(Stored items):
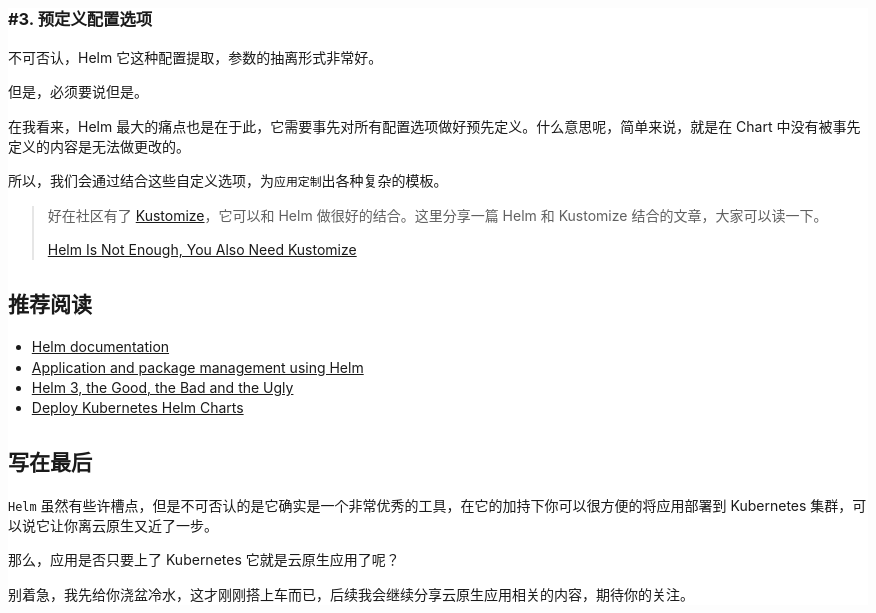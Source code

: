 ### #3. 预定义配置选项

不可否认，Helm 它这种配置提取，参数的抽离形式非常好。

但是，必须要说但是。

在我看来，Helm 最大的痛点也是在于此，它需要事先对所有配置选项做好预先定义。什么意思呢，简单来说，就是在 Chart 中没有被事先定义的内容是无法做更改的。

所以，我们会通过结合这些自定义选项，为`应用定制`出各种复杂的模板。

> 好在社区有了 [Kustomize](https://github.com/kubernetes-sigs/kustomize "Kustomize")，它可以和 Helm 做很好的结合。这里分享一篇 Helm 和 Kustomize 结合的文章，大家可以读一下。
>
>
> [Helm Is Not Enough, You Also Need Kustomize](https://itnext.io/helm-is-not-enough-you-also-need-kustomize-82bae896816e "Helm Is Not Enough, You Also Need Kustomize")

## 推荐阅读

- [Helm documentation](https://helm.sh/docs/ "Helm documentation")
- [Application and package management using Helm](https://docs.microsoft.com/en-us/learn/modules/aks-app-package-management-using-helm/ "Application and package management using Helm")
- [Helm 3, the Good, the Bad and the Ugly](https://banzaicloud.com/blog/helm3-the-good-the-bad-and-the-ugly/ "Helm 3, the Good, the Bad and the Ugly")
- [Deploy Kubernetes Helm Charts](https://github.com/roboll/helmfile "Deploy Kubernetes Helm Charts")

## 写在最后

`Helm` 虽然有些许槽点，但是不可否认的是它确实是一个非常优秀的工具，在它的加持下你可以很方便的将应用部署到 Kubernetes 集群，可以说它让你离云原生又近了一步。

那么，应用是否只要上了 Kubernetes 它就是云原生应用了呢？

别着急，我先给你浇盆冷水，这才刚刚搭上车而已，后续我会继续分享云原生应用相关的内容，期待你的关注。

(WHAT YOU ARE ASKED TO DO):
Beginning at the line that contains "那么，应用是否只要上了 Kubernetes 它就是云原生应用了呢？", reproduce every line down to the last line of the entries above, exactly and only those.

(RESULT OF THIS EXERCISE):
那么，应用是否只要上了 Kubernetes 它就是云原生应用了呢？

别着急，我先给你浇盆冷水，这才刚刚搭上车而已，后续我会继续分享云原生应用相关的内容，期待你的关注。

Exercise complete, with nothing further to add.